[Saved data entries]
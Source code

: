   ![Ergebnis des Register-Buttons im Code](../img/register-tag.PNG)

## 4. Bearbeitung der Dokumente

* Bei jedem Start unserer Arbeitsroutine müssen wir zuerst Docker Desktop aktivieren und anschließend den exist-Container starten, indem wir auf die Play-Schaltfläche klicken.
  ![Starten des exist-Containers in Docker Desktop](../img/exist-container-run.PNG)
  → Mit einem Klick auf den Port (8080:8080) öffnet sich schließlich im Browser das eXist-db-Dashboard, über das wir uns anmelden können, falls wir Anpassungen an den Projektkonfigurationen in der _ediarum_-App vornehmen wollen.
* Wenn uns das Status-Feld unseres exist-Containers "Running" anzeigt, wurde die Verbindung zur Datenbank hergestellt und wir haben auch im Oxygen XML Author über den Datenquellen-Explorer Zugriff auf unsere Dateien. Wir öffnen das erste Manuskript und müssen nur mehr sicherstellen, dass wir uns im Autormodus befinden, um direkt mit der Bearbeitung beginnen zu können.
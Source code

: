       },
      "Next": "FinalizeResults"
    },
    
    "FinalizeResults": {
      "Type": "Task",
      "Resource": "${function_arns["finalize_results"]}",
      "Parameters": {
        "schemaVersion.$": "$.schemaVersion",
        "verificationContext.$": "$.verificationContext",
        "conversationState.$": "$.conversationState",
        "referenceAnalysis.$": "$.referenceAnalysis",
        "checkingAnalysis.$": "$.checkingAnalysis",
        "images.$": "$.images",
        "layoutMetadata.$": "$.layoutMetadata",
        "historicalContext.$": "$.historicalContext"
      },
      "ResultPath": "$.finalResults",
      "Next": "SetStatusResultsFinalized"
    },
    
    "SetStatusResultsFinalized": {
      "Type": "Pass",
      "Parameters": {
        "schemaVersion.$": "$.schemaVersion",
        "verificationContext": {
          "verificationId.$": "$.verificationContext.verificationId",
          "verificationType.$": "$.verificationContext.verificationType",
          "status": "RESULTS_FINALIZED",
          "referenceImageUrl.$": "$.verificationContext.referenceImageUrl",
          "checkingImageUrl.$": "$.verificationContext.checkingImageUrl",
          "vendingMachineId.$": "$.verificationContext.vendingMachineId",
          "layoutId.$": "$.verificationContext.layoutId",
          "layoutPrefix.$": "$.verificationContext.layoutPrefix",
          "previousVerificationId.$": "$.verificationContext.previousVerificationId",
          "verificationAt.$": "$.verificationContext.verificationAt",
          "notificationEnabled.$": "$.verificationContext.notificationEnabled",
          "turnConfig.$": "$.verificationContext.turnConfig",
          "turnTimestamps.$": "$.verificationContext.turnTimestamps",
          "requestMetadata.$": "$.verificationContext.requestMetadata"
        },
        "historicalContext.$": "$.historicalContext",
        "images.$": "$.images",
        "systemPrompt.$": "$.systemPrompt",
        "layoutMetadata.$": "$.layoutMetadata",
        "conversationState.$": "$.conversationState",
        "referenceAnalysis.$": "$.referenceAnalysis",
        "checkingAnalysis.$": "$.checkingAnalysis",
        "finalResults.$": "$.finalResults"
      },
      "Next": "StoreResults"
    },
...
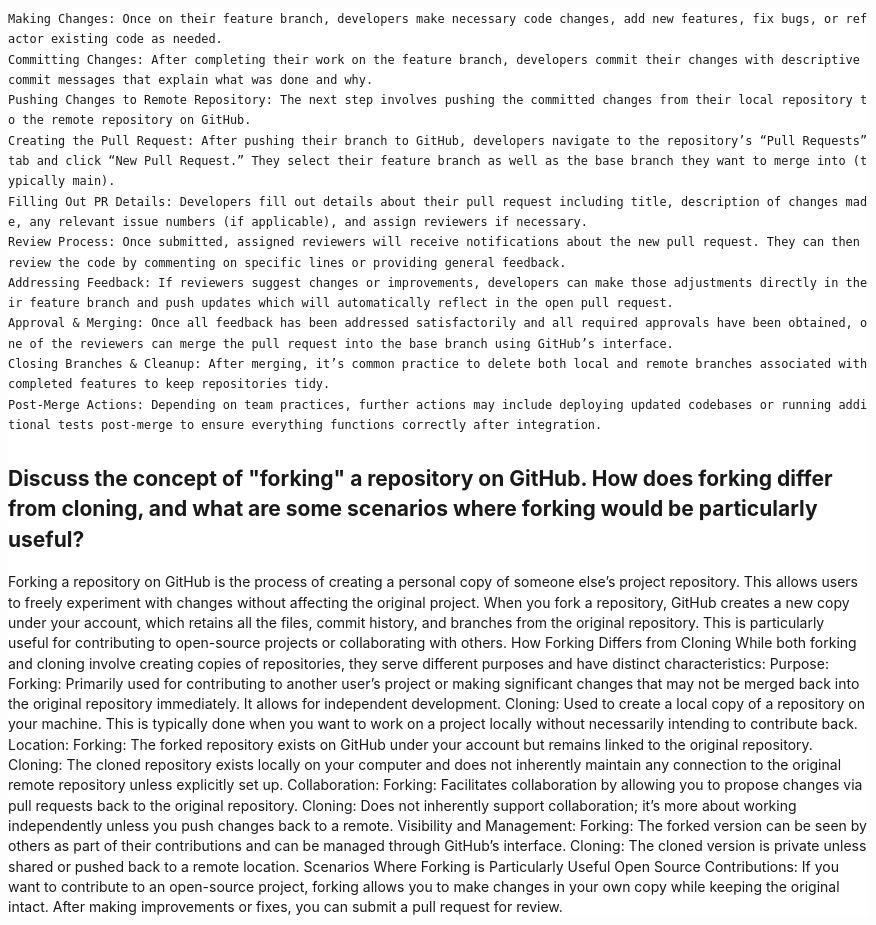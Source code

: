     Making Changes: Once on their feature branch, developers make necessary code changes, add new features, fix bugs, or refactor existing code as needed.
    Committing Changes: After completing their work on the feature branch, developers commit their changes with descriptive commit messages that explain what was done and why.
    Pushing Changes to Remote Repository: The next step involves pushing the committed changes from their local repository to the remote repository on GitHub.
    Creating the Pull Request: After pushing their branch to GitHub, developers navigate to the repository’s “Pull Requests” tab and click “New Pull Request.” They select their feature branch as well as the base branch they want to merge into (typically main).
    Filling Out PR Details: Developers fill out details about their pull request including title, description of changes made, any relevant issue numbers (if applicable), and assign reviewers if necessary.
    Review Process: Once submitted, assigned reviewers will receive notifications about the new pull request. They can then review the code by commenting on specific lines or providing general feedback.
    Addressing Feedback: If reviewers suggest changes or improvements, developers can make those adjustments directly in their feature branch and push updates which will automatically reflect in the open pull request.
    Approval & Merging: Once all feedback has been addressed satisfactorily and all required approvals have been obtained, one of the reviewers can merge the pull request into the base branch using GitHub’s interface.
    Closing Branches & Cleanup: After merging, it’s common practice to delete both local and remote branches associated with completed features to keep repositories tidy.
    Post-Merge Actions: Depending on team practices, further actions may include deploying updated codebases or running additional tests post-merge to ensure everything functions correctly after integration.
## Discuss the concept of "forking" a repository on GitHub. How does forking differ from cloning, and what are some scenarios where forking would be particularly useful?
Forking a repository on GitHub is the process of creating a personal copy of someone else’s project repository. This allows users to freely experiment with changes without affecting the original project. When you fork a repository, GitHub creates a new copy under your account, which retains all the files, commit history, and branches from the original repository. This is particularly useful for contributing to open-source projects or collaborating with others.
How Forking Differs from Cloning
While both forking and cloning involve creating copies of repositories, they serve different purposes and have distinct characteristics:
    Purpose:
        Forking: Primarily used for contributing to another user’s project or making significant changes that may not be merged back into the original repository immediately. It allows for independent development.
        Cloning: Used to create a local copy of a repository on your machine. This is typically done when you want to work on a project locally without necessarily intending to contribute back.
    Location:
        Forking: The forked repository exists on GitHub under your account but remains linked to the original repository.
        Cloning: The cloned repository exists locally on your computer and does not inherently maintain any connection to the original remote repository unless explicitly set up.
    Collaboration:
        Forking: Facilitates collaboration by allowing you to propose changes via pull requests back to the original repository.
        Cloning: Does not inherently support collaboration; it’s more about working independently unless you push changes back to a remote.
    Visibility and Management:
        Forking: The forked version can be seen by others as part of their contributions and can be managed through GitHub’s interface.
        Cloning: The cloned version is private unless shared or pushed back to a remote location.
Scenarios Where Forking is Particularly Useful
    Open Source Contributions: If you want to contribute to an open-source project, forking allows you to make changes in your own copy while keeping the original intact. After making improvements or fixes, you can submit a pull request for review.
---
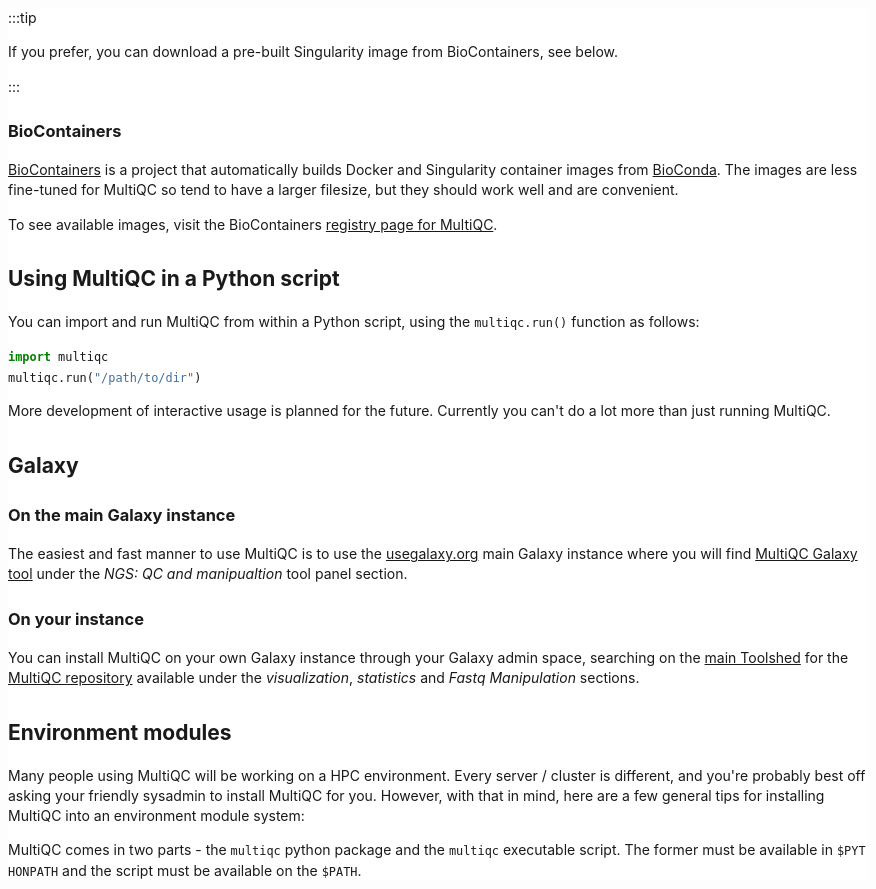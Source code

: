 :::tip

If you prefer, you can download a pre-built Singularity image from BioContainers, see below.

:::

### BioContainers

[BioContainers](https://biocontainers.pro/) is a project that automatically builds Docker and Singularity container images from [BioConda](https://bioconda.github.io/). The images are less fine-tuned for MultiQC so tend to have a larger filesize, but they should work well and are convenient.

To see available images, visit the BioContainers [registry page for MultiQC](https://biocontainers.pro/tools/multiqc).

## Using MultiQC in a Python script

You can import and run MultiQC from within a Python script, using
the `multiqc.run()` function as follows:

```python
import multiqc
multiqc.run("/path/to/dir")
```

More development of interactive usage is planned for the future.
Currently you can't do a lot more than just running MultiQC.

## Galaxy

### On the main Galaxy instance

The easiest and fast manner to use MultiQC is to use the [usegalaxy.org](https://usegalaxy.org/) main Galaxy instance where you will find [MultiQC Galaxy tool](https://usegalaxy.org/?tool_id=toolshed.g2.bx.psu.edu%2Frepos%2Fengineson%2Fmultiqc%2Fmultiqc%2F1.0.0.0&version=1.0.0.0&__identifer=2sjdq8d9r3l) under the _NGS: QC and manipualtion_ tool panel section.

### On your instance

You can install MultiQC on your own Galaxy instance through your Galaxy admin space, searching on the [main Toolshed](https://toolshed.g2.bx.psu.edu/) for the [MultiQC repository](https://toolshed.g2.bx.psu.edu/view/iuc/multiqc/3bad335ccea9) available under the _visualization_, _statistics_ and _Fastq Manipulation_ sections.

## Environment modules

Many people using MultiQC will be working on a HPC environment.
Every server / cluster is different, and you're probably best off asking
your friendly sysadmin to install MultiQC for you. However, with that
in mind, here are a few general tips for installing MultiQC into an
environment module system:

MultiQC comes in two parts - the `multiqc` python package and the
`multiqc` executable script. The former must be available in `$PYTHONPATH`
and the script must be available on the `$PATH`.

EXERCISE INSTRUCTIONS:
Your answer should be the exact lines above from the one with "You can import" through the one with "your friendly sysadmin", both included, and nothing besides.

WRITTEN REPLY:
You can import and run MultiQC from within a Python script, using
the `multiqc.run()` function as follows:

```python
import multiqc
multiqc.run("/path/to/dir")
```

More development of interactive usage is planned for the future.
Currently you can't do a lot more than just running MultiQC.

## Galaxy

### On the main Galaxy instance

The easiest and fast manner to use MultiQC is to use the [usegalaxy.org](https://usegalaxy.org/) main Galaxy instance where you will find [MultiQC Galaxy tool](https://usegalaxy.org/?tool_id=toolshed.g2.bx.psu.edu%2Frepos%2Fengineson%2Fmultiqc%2Fmultiqc%2F1.0.0.0&version=1.0.0.0&__identifer=2sjdq8d9r3l) under the _NGS: QC and manipualtion_ tool panel section.

### On your instance

You can install MultiQC on your own Galaxy instance through your Galaxy admin space, searching on the [main Toolshed](https://toolshed.g2.bx.psu.edu/) for the [MultiQC repository](https://toolshed.g2.bx.psu.edu/view/iuc/multiqc/3bad335ccea9) available under the _visualization_, _statistics_ and _Fastq Manipulation_ sections.

## Environment modules

Many people using MultiQC will be working on a HPC environment.
Every server / cluster is different, and you're probably best off asking
your friendly sysadmin to install MultiQC for you. However, with that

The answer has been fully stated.